> **PROBLEM TO WORK ON**: In the records below, begin at the line containing "<strong><b>Europe </b></strong>(Germany, France, UK, Russia, and" and end at the line containing "<li>The report also contains"; quote every line in that span exactly, including both boundary lines, and no others.

Extracted data entries

⟨

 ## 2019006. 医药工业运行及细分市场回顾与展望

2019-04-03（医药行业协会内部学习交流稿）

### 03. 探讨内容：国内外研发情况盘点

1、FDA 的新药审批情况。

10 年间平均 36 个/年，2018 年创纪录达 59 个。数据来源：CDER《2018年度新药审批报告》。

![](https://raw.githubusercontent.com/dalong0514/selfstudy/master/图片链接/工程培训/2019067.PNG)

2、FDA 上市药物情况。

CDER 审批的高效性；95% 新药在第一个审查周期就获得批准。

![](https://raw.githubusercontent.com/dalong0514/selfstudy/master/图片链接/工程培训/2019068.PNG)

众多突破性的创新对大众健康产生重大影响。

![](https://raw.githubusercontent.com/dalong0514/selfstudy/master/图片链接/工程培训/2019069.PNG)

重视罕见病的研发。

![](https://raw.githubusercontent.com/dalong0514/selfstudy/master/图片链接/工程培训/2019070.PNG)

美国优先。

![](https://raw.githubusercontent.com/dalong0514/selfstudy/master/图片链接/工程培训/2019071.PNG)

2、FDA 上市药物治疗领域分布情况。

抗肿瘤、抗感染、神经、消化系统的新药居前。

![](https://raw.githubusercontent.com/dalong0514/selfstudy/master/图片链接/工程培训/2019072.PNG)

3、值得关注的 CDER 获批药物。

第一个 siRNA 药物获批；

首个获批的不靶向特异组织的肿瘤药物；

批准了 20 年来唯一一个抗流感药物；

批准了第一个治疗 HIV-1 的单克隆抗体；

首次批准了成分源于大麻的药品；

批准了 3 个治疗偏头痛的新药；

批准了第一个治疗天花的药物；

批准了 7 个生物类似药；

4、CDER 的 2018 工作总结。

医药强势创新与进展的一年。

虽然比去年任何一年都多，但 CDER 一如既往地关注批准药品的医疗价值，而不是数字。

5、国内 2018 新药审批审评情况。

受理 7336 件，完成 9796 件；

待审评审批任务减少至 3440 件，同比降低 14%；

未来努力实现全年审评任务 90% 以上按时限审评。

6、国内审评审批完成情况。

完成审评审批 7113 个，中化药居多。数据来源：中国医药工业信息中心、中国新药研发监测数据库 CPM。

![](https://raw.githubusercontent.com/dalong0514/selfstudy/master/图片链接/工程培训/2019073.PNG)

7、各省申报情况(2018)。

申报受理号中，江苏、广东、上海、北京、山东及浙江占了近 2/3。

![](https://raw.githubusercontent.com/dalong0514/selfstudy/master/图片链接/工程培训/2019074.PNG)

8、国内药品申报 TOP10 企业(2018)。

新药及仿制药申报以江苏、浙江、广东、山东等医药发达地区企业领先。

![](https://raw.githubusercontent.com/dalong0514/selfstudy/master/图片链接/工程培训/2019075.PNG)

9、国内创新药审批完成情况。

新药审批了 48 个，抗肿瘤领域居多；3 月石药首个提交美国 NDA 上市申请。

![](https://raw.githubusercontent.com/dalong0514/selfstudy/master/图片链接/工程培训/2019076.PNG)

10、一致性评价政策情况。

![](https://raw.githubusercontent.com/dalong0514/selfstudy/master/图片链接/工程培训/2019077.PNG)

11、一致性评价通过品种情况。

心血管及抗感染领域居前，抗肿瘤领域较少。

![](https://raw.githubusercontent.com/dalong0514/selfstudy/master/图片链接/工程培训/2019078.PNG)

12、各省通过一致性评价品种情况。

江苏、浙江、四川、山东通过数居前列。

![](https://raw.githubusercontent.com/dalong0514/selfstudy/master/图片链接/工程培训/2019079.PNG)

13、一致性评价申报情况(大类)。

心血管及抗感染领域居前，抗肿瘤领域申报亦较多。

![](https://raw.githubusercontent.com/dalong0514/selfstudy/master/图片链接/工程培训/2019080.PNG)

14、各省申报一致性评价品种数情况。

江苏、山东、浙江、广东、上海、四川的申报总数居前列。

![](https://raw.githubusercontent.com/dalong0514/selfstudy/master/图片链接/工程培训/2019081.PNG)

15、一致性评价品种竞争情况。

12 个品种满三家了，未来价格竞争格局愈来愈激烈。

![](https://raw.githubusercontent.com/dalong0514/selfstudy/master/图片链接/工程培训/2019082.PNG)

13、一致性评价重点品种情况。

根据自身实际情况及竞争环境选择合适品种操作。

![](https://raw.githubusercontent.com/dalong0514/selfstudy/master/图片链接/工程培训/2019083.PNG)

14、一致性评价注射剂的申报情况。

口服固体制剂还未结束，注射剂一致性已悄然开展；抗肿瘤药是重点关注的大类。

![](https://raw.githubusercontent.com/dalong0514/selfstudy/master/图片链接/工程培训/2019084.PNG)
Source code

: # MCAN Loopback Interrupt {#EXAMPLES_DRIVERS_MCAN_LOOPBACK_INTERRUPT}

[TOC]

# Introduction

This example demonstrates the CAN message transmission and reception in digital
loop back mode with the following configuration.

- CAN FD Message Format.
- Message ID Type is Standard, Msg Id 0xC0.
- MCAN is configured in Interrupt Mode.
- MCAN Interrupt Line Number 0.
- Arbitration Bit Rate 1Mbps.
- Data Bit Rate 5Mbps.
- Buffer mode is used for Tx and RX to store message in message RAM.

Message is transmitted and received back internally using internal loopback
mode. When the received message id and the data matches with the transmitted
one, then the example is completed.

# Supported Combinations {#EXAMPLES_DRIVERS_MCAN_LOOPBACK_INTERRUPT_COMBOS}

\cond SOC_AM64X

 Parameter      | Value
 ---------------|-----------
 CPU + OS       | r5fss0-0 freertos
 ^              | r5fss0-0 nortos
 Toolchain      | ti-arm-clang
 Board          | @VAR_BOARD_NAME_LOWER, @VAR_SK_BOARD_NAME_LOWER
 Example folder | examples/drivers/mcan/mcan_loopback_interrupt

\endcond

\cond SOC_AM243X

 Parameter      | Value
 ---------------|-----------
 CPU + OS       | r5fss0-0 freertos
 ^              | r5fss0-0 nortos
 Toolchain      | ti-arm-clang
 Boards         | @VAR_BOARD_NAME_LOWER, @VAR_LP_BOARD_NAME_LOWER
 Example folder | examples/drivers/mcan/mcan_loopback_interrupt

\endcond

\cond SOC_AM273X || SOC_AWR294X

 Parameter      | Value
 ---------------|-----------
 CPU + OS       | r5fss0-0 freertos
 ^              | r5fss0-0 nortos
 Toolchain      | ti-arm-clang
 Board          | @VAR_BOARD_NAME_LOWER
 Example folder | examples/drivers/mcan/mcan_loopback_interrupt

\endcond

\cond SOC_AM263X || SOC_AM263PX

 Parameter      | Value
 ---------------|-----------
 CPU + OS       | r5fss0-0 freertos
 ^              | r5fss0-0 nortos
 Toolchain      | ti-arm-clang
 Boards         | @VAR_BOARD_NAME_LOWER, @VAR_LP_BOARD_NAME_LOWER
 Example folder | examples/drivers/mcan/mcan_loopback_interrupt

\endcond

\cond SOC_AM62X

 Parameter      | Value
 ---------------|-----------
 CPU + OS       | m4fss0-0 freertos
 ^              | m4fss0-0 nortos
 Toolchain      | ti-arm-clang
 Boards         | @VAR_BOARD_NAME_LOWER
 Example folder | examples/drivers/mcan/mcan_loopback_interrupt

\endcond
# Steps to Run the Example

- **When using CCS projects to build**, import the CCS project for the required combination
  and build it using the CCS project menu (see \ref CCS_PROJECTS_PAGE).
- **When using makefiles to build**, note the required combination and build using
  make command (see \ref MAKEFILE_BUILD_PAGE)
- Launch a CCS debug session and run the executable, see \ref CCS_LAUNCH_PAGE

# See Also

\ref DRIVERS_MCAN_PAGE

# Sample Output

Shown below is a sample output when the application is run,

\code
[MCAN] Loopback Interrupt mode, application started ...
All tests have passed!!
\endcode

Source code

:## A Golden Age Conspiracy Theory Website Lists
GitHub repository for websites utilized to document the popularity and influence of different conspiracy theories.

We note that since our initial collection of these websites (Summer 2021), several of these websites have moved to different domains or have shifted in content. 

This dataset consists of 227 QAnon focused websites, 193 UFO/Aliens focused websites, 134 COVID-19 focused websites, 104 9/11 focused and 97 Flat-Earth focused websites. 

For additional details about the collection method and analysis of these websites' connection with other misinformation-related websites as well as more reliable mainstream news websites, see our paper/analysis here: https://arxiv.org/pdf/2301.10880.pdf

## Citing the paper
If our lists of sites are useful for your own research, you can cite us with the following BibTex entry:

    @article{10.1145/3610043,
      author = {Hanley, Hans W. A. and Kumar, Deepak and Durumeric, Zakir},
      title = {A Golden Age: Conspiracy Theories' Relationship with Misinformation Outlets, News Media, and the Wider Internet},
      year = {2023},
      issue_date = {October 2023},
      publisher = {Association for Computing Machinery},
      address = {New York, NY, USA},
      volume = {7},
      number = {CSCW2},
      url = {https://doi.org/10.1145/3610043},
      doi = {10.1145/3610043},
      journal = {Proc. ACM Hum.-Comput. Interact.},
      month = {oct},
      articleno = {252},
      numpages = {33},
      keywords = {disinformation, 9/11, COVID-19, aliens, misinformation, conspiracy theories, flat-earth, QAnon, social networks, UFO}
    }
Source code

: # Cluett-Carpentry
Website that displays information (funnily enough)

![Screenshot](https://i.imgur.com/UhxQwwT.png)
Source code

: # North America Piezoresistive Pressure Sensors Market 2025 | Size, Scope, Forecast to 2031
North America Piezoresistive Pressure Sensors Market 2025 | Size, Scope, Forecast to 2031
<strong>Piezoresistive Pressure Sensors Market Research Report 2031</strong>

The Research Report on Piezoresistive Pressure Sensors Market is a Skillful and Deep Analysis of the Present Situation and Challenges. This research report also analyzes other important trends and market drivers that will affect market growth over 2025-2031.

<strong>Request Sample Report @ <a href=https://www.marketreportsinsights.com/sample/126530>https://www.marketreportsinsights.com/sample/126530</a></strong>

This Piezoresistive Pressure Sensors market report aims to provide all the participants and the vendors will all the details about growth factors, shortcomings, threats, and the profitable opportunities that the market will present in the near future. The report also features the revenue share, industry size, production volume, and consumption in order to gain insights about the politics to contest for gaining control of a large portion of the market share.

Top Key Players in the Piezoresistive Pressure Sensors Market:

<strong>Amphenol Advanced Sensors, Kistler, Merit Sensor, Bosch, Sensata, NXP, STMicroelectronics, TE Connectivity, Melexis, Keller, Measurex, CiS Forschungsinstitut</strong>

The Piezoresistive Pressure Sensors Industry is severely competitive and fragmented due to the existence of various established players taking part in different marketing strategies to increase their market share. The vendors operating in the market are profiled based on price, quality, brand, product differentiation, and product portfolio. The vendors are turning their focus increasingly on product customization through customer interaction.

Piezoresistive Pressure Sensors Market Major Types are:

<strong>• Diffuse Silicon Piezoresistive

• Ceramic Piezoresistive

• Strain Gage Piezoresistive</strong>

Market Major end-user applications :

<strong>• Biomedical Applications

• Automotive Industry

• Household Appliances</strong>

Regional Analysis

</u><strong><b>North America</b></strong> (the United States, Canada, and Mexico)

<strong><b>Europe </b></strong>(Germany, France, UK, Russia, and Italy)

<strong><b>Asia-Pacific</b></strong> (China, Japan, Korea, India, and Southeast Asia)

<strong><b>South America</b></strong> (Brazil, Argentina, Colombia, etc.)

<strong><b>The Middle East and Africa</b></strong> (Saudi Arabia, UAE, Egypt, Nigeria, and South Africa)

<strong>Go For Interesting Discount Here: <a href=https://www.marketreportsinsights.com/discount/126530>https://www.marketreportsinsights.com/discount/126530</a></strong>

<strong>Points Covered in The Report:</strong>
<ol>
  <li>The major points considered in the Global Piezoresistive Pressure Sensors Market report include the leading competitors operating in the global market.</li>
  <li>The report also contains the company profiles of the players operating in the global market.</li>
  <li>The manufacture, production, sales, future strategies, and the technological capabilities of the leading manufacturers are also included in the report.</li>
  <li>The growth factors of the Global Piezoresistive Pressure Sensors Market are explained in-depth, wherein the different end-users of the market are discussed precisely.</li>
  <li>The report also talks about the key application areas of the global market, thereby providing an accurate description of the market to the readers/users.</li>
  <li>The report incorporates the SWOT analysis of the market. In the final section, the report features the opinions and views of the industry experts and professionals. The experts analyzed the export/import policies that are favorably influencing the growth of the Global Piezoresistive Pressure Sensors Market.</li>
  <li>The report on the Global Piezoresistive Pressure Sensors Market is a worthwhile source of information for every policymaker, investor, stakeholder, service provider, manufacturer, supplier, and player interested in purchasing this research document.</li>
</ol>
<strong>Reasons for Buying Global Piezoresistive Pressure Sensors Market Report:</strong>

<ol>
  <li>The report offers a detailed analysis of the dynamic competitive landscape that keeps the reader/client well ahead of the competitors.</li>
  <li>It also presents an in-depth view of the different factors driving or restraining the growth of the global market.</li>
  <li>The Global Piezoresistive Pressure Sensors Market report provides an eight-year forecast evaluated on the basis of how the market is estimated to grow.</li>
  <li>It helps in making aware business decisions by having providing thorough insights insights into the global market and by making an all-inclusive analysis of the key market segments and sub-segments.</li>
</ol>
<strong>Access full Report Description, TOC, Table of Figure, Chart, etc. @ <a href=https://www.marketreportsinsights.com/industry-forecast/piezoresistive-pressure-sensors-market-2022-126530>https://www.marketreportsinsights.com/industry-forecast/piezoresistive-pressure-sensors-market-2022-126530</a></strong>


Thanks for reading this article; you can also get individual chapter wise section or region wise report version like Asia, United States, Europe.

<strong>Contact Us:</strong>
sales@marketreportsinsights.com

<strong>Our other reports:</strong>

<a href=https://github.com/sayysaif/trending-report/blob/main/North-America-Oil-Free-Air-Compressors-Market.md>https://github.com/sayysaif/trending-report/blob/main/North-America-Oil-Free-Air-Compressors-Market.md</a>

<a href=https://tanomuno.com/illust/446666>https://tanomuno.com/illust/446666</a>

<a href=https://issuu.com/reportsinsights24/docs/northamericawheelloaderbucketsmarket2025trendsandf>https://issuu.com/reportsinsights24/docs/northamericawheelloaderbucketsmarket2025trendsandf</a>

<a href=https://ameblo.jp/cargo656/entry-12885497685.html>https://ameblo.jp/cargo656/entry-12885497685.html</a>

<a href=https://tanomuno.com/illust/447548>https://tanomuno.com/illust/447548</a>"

⟩

> **ANSWER**:
<strong><b>Europe </b></strong>(Germany, France, UK, Russia, and Italy)

<strong><b>Asia-Pacific</b></strong> (China, Japan, Korea, India, and Southeast Asia)

<strong><b>South America</b></strong> (Brazil, Argentina, Colombia, etc.)

<strong><b>The Middle East and Africa</b></strong> (Saudi Arabia, UAE, Egypt, Nigeria, and South Africa)

<strong>Go For Interesting Discount Here: <a href=https://www.marketreportsinsights.com/discount/126530>https://www.marketreportsinsights.com/discount/126530</a></strong>

<strong>Points Covered in The Report:</strong>
<ol>
  <li>The major points considered in the Global Piezoresistive Pressure Sensors Market report include the leading competitors operating in the global market.</li>
  <li>The report also contains the company profiles of the players operating in the global market.</li>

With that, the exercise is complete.